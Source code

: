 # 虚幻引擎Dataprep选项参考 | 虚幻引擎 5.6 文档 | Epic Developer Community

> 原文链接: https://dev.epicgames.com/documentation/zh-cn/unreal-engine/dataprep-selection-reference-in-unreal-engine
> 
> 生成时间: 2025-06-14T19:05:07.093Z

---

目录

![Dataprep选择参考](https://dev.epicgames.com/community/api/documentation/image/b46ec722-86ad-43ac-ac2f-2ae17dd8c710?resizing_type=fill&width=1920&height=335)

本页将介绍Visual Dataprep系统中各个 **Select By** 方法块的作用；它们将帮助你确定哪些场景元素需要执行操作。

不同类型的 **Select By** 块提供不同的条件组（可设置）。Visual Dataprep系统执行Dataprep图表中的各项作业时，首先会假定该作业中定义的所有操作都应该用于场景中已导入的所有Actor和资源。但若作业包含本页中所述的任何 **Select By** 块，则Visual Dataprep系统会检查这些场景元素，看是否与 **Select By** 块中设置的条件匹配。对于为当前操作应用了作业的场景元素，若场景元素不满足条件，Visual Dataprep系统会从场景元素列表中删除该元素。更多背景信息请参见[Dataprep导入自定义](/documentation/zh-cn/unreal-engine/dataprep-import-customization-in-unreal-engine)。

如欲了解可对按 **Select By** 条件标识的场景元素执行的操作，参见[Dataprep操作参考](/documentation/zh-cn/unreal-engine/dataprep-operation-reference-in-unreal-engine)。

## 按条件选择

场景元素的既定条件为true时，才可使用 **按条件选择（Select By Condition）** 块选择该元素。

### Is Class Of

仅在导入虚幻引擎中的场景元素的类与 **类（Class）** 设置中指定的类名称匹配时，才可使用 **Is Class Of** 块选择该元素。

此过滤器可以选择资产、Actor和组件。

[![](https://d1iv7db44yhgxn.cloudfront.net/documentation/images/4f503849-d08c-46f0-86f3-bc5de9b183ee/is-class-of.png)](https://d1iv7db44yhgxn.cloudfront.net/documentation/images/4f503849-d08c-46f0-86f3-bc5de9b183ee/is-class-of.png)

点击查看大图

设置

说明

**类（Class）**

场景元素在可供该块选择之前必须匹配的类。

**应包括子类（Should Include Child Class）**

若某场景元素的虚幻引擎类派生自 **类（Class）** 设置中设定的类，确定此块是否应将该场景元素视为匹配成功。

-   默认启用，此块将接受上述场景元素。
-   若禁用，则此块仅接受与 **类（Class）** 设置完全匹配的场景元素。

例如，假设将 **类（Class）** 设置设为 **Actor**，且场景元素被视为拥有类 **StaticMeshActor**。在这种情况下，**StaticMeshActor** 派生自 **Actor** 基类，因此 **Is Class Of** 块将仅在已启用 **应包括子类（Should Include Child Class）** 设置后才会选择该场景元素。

★ ★ ★ ★ ★

• Problem to work on: Print the records above verbatim from their first line to the line containing "### Is Class Of", both included, and stop there.

• Expected answer:
Source code

: # 虚幻引擎Dataprep选项参考 | 虚幻引擎 5.6 文档 | Epic Developer Community

> 原文链接: https://dev.epicgames.com/documentation/zh-cn/unreal-engine/dataprep-selection-reference-in-unreal-engine
> 
> 生成时间: 2025-06-14T19:05:07.093Z

---

目录

![Dataprep选择参考](https://dev.epicgames.com/community/api/documentation/image/b46ec722-86ad-43ac-ac2f-2ae17dd8c710?resizing_type=fill&width=1920&height=335)

本页将介绍Visual Dataprep系统中各个 **Select By** 方法块的作用；它们将帮助你确定哪些场景元素需要执行操作。

不同类型的 **Select By** 块提供不同的条件组（可设置）。Visual Dataprep系统执行Dataprep图表中的各项作业时，首先会假定该作业中定义的所有操作都应该用于场景中已导入的所有Actor和资源。但若作业包含本页中所述的任何 **Select By** 块，则Visual Dataprep系统会检查这些场景元素，看是否与 **Select By** 块中设置的条件匹配。对于为当前操作应用了作业的场景元素，若场景元素不满足条件，Visual Dataprep系统会从场景元素列表中删除该元素。更多背景信息请参见[Dataprep导入自定义](/documentation/zh-cn/unreal-engine/dataprep-import-customization-in-unreal-engine)。

如欲了解可对按 **Select By** 条件标识的场景元素执行的操作，参见[Dataprep操作参考](/documentation/zh-cn/unreal-engine/dataprep-operation-reference-in-unreal-engine)。

## 按条件选择

场景元素的既定条件为true时，才可使用 **按条件选择（Select By Condition）** 块选择该元素。

### Is Class Of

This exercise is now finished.